## EXERCISE REQUIREMENTS
Leaving out any pictures, print the entries that follow exactly as they stand.

## RECORDS FOR THE EXERCISE
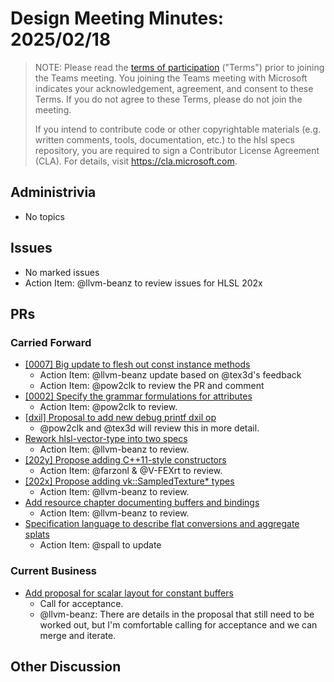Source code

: # Design Meeting Minutes: 2025/02/18

> NOTE: Please read the [terms of participation](DesignMeetingTerms.txt)
> ("Terms") prior to joining the Teams meeting.  You joining the Teams meeting
> with Microsoft indicates your acknowledgement, agreement, and consent to these
> Terms.  If you do not agree to these Terms, please do not join the meeting.
>
> If you intend to contribute code or other copyrightable materials (e.g.
> written comments, tools, documentation, etc.)  to the hlsl specs repository,
> you are required to sign a Contributor License Agreement (CLA).  For details,
> visit https://cla.microsoft.com.

## Administrivia
* No topics

## Issues
* No marked issues
* Action Item: @llvm-beanz to review issues for HLSL 202x

## PRs

### Carried Forward
* [[0007] Big update to flesh out const instance methods](https://github.com/microsoft/hlsl-specs/pull/34)
  * Action Item: @llvm-beanz update based on @tex3d's feedback
  * Action Item: @pow2clk to review the PR and comment
* [[0002] Specify the grammar formulations for attributes](https://github.com/microsoft/hlsl-specs/pull/65)
  * Action Item: @pow2clk to review.
* [[dxil] Proposal to add new debug printf dxil op](https://github.com/microsoft/hlsl-specs/pull/324)
  * @pow2clk and @tex3d will review this in more detail.
* [Rework hlsl-vector-type into two specs](https://github.com/microsoft/hlsl-specs/pull/361)
  * Action Item: @llvm-beanz to review.
* [[202y] Propose adding C++11-style constructors](https://github.com/microsoft/hlsl-specs/pull/325)
  * Action Item: @farzonl & @V-FEXrt to review.
* [[202x] Propose adding vk::SampledTexture* types](https://github.com/microsoft/hlsl-specs/pull/343)
  * Action Item: @llvm-beanz to review.
* [Add resource chapter documenting buffers and bindings](https://github.com/microsoft/hlsl-specs/pull/344)
  * Action Item: @llvm-beanz to review.
* [Specification language to describe flat conversions and aggregate splats](https://github.com/microsoft/hlsl-specs/pull/358)
  * Action Item: @spall to update

### Current Business

* [Add proposal for scalar layout for constant buffers](https://github.com/microsoft/hlsl-specs/pull/317)
  * Call for acceptance.
  * @llvm-beanz: There are details in the proposal that still need to be worked
    out, but I'm comfortable calling for acceptance and we can merge and iterate.

## Other Discussion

## SOLUTION FOR THIS EXERCISE
Source code

: # Design Meeting Minutes: 2025/02/18

> NOTE: Please read the [terms of participation](DesignMeetingTerms.txt)
> ("Terms") prior to joining the Teams meeting.  You joining the Teams meeting
> with Microsoft indicates your acknowledgement, agreement, and consent to these
> Terms.  If you do not agree to these Terms, please do not join the meeting.
>
> If you intend to contribute code or other copyrightable materials (e.g.
> written comments, tools, documentation, etc.)  to the hlsl specs repository,
> you are required to sign a Contributor License Agreement (CLA).  For details,
> visit https://cla.microsoft.com.

## Administrivia
* No topics

## Issues
* No marked issues
* Action Item: @llvm-beanz to review issues for HLSL 202x

## PRs

### Carried Forward
* [[0007] Big update to flesh out const instance methods](https://github.com/microsoft/hlsl-specs/pull/34)
  * Action Item: @llvm-beanz update based on @tex3d's feedback
  * Action Item: @pow2clk to review the PR and comment
* [[0002] Specify the grammar formulations for attributes](https://github.com/microsoft/hlsl-specs/pull/65)
  * Action Item: @pow2clk to review.
* [[dxil] Proposal to add new debug printf dxil op](https://github.com/microsoft/hlsl-specs/pull/324)
  * @pow2clk and @tex3d will review this in more detail.
* [Rework hlsl-vector-type into two specs](https://github.com/microsoft/hlsl-specs/pull/361)
  * Action Item: @llvm-beanz to review.
* [[202y] Propose adding C++11-style constructors](https://github.com/microsoft/hlsl-specs/pull/325)
  * Action Item: @farzonl & @V-FEXrt to review.
* [[202x] Propose adding vk::SampledTexture* types](https://github.com/microsoft/hlsl-specs/pull/343)
  * Action Item: @llvm-beanz to review.
* [Add resource chapter documenting buffers and bindings](https://github.com/microsoft/hlsl-specs/pull/344)
  * Action Item: @llvm-beanz to review.
* [Specification language to describe flat conversions and aggregate splats](https://github.com/microsoft/hlsl-specs/pull/358)
  * Action Item: @spall to update

### Current Business

* [Add proposal for scalar layout for constant buffers](https://github.com/microsoft/hlsl-specs/pull/317)
  * Call for acceptance.
  * @llvm-beanz: There are details in the proposal that still need to be worked
    out, but I'm comfortable calling for acceptance and we can merge and iterate.

## Other Discussion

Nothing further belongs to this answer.